(Stored data)
☆ ☆ ☆ ☆ ☆ ☆ ☆

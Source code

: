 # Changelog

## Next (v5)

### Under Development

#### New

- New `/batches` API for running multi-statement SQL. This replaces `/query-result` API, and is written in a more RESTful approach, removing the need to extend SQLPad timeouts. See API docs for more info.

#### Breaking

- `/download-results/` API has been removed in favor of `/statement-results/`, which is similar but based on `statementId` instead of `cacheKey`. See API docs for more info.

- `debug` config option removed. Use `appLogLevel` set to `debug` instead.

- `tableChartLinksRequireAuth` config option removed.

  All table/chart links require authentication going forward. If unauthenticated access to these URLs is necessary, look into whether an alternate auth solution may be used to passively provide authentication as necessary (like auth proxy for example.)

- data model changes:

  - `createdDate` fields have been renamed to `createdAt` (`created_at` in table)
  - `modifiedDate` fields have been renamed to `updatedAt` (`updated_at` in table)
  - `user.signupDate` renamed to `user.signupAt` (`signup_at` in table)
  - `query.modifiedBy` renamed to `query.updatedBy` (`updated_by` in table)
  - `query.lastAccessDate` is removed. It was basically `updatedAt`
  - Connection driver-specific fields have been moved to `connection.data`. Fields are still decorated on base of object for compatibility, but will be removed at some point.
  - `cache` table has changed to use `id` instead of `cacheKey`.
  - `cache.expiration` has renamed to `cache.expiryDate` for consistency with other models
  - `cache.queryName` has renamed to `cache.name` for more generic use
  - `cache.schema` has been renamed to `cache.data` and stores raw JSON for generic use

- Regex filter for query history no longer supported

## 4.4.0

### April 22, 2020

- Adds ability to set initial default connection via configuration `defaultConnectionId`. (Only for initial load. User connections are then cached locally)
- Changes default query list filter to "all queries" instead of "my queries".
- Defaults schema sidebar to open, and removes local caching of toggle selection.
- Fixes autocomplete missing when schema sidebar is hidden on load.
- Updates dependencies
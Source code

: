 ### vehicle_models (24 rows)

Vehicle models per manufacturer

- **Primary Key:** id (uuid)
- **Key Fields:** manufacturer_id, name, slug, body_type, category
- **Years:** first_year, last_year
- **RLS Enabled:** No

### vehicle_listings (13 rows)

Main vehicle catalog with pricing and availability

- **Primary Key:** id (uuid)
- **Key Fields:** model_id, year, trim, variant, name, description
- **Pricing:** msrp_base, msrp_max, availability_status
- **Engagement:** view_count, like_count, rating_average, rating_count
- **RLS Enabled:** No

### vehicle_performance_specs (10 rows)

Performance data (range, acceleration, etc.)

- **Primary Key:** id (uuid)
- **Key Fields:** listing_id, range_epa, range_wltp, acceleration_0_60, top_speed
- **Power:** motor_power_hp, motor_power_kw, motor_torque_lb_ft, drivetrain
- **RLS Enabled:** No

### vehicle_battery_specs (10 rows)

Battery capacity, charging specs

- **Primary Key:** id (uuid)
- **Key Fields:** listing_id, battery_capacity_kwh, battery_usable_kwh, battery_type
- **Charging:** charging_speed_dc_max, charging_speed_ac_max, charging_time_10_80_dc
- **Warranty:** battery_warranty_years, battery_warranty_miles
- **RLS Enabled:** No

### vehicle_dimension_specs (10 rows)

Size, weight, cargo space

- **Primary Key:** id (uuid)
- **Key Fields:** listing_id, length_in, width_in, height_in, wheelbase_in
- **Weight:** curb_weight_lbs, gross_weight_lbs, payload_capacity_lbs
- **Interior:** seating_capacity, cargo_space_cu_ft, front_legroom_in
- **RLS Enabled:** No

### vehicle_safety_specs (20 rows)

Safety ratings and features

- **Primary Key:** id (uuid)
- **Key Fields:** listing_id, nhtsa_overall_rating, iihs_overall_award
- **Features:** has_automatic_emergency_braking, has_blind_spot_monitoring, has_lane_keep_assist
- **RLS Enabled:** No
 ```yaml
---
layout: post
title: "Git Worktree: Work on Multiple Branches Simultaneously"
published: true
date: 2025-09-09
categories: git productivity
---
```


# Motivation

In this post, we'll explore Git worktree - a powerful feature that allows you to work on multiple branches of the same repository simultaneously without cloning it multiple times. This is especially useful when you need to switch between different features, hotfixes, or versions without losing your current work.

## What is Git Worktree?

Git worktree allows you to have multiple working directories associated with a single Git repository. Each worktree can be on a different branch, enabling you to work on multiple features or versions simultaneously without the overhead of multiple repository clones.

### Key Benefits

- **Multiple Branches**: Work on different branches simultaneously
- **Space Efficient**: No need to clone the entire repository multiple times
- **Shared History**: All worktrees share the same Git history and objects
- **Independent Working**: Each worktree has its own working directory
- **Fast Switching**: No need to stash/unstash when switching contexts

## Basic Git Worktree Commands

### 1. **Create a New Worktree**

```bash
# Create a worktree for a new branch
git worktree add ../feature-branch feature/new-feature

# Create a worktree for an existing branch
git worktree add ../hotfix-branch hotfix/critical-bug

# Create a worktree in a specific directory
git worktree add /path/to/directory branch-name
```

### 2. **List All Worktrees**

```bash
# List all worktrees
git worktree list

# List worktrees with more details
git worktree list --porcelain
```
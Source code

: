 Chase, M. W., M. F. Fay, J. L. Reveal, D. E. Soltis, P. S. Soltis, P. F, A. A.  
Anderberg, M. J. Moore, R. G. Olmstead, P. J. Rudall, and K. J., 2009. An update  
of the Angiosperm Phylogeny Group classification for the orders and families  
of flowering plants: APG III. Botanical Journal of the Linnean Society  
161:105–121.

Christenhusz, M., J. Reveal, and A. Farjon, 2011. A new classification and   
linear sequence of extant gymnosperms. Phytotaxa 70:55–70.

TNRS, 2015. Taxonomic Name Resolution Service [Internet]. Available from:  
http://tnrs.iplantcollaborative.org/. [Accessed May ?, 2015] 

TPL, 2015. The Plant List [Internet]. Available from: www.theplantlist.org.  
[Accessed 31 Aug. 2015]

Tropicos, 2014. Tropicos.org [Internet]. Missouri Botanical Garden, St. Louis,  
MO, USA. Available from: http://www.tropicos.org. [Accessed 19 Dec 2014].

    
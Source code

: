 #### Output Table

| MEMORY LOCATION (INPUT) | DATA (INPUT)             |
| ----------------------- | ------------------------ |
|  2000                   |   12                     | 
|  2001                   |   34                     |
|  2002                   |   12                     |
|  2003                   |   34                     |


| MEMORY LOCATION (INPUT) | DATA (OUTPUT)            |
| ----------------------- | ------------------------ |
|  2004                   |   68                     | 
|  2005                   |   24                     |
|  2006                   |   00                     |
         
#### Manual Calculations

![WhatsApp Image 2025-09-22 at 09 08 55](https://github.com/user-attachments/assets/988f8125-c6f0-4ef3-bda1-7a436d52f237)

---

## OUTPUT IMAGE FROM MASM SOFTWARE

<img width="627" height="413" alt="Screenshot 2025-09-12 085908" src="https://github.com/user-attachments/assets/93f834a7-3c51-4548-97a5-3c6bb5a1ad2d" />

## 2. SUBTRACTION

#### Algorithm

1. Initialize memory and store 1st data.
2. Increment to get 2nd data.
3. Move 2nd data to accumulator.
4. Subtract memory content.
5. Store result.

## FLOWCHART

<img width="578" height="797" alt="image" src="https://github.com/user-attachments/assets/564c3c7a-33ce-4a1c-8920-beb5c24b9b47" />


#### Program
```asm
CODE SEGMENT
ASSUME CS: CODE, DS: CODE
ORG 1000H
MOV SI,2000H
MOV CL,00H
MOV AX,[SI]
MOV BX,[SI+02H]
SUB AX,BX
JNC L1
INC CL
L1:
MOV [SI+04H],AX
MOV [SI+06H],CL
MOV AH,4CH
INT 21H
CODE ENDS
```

☆ ☆ ☆ ☆ ☆ ☆ ☆

Would you retype all of the lines shown above, exactly as given?

Source code

: # Changelog

## Next (v5)

### Under Development

#### New

- New `/batches` API for running multi-statement SQL. This replaces `/query-result` API, and is written in a more RESTful approach, removing the need to extend SQLPad timeouts. See API docs for more info.

#### Breaking

- `/download-results/` API has been removed in favor of `/statement-results/`, which is similar but based on `statementId` instead of `cacheKey`. See API docs for more info.

- `debug` config option removed. Use `appLogLevel` set to `debug` instead.

- `tableChartLinksRequireAuth` config option removed.

  All table/chart links require authentication going forward. If unauthenticated access to these URLs is necessary, look into whether an alternate auth solution may be used to passively provide authentication as necessary (like auth proxy for example.)

- data model changes:

  - `createdDate` fields have been renamed to `createdAt` (`created_at` in table)
  - `modifiedDate` fields have been renamed to `updatedAt` (`updated_at` in table)
  - `user.signupDate` renamed to `user.signupAt` (`signup_at` in table)
  - `query.modifiedBy` renamed to `query.updatedBy` (`updated_by` in table)
  - `query.lastAccessDate` is removed. It was basically `updatedAt`
  - Connection driver-specific fields have been moved to `connection.data`. Fields are still decorated on base of object for compatibility, but will be removed at some point.
  - `cache` table has changed to use `id` instead of `cacheKey`.
  - `cache.expiration` has renamed to `cache.expiryDate` for consistency with other models
  - `cache.queryName` has renamed to `cache.name` for more generic use
  - `cache.schema` has been renamed to `cache.data` and stores raw JSON for generic use

- Regex filter for query history no longer supported

## 4.4.0

### April 22, 2020

- Adds ability to set initial default connection via configuration `defaultConnectionId`. (Only for initial load. User connections are then cached locally)
- Changes default query list filter to "all queries" instead of "my queries".
- Defaults schema sidebar to open, and removes local caching of toggle selection.
- Fixes autocomplete missing when schema sidebar is hidden on load.
- Updates dependencies
Source code

: ### vehicle_models (24 rows)

Vehicle models per manufacturer

- **Primary Key:** id (uuid)
- **Key Fields:** manufacturer_id, name, slug, body_type, category
- **Years:** first_year, last_year
- **RLS Enabled:** No

### vehicle_listings (13 rows)

Main vehicle catalog with pricing and availability

- **Primary Key:** id (uuid)
- **Key Fields:** model_id, year, trim, variant, name, description
- **Pricing:** msrp_base, msrp_max, availability_status
- **Engagement:** view_count, like_count, rating_average, rating_count
- **RLS Enabled:** No

### vehicle_performance_specs (10 rows)

Performance data (range, acceleration, etc.)

- **Primary Key:** id (uuid)
- **Key Fields:** listing_id, range_epa, range_wltp, acceleration_0_60, top_speed
- **Power:** motor_power_hp, motor_power_kw, motor_torque_lb_ft, drivetrain
- **RLS Enabled:** No

### vehicle_battery_specs (10 rows)

Battery capacity, charging specs

- **Primary Key:** id (uuid)
- **Key Fields:** listing_id, battery_capacity_kwh, battery_usable_kwh, battery_type
- **Charging:** charging_speed_dc_max, charging_speed_ac_max, charging_time_10_80_dc
- **Warranty:** battery_warranty_years, battery_warranty_miles
- **RLS Enabled:** No

### vehicle_dimension_specs (10 rows)

Size, weight, cargo space

- **Primary Key:** id (uuid)
- **Key Fields:** listing_id, length_in, width_in, height_in, wheelbase_in
- **Weight:** curb_weight_lbs, gross_weight_lbs, payload_capacity_lbs
- **Interior:** seating_capacity, cargo_space_cu_ft, front_legroom_in
- **RLS Enabled:** No

### vehicle_safety_specs (20 rows)

Safety ratings and features

- **Primary Key:** id (uuid)
- **Key Fields:** listing_id, nhtsa_overall_rating, iihs_overall_award
- **Features:** has_automatic_emergency_braking, has_blind_spot_monitoring, has_lane_keep_assist
- **RLS Enabled:** No
 ```yaml
---
layout: post
title: "Git Worktree: Work on Multiple Branches Simultaneously"
published: true
date: 2025-09-09
categories: git productivity
---
```


# Motivation

In this post, we'll explore Git worktree - a powerful feature that allows you to work on multiple branches of the same repository simultaneously without cloning it multiple times. This is especially useful when you need to switch between different features, hotfixes, or versions without losing your current work.

## What is Git Worktree?

Git worktree allows you to have multiple working directories associated with a single Git repository. Each worktree can be on a different branch, enabling you to work on multiple features or versions simultaneously without the overhead of multiple repository clones.

### Key Benefits

- **Multiple Branches**: Work on different branches simultaneously
- **Space Efficient**: No need to clone the entire repository multiple times
- **Shared History**: All worktrees share the same Git history and objects
- **Independent Working**: Each worktree has its own working directory
- **Fast Switching**: No need to stash/unstash when switching contexts

## Basic Git Worktree Commands

### 1. **Create a New Worktree**

```bash
# Create a worktree for a new branch
git worktree add ../feature-branch feature/new-feature

# Create a worktree for an existing branch
git worktree add ../hotfix-branch hotfix/critical-bug

# Create a worktree in a specific directory
git worktree add /path/to/directory branch-name
```

### 2. **List All Worktrees**

```bash
# List all worktrees
git worktree list

# List worktrees with more details
git worktree list --porcelain
```
Source code

: Chase, M. W., M. F. Fay, J. L. Reveal, D. E. Soltis, P. S. Soltis, P. F, A. A.  
Anderberg, M. J. Moore, R. G. Olmstead, P. J. Rudall, and K. J., 2009. An update  
of the Angiosperm Phylogeny Group classification for the orders and families  
of flowering plants: APG III. Botanical Journal of the Linnean Society  
161:105–121.

Christenhusz, M., J. Reveal, and A. Farjon, 2011. A new classification and   
linear sequence of extant gymnosperms. Phytotaxa 70:55–70.

TNRS, 2015. Taxonomic Name Resolution Service [Internet]. Available from:  
http://tnrs.iplantcollaborative.org/. [Accessed May ?, 2015] 

TPL, 2015. The Plant List [Internet]. Available from: www.theplantlist.org.  
[Accessed 31 Aug. 2015]

Tropicos, 2014. Tropicos.org [Internet]. Missouri Botanical Garden, St. Louis,  
MO, USA. Available from: http://www.tropicos.org. [Accessed 19 Dec 2014].

    
Source code

: #### Output Table

| MEMORY LOCATION (INPUT) | DATA (INPUT)             |
| ----------------------- | ------------------------ |
|  2000                   |   12                     | 
|  2001                   |   34                     |
|  2002                   |   12                     |
|  2003                   |   34                     |


| MEMORY LOCATION (INPUT) | DATA (OUTPUT)            |
| ----------------------- | ------------------------ |
|  2004                   |   68                     | 
|  2005                   |   24                     |
|  2006                   |   00                     |
         
#### Manual Calculations

![WhatsApp Image 2025-09-22 at 09 08 55](https://github.com/user-attachments/assets/988f8125-c6f0-4ef3-bda1-7a436d52f237)

---

## OUTPUT IMAGE FROM MASM SOFTWARE

<img width="627" height="413" alt="Screenshot 2025-09-12 085908" src="https://github.com/user-attachments/assets/93f834a7-3c51-4548-97a5-3c6bb5a1ad2d" />

## 2. SUBTRACTION

#### Algorithm

1. Initialize memory and store 1st data.
2. Increment to get 2nd data.
3. Move 2nd data to accumulator.
4. Subtract memory content.
5. Store result.

## FLOWCHART

<img width="578" height="797" alt="image" src="https://github.com/user-attachments/assets/564c3c7a-33ce-4a1c-8920-beb5c24b9b47" />


#### Program
```asm
CODE SEGMENT
ASSUME CS: CODE, DS: CODE
ORG 1000H
MOV SI,2000H
MOV CL,00H
MOV AX,[SI]
MOV BX,[SI+02H]
SUB AX,BX
JNC L1
INC CL
L1:
MOV [SI+04H],AX
MOV [SI+06H],CL
MOV AH,4CH
INT 21H
CODE ENDS
```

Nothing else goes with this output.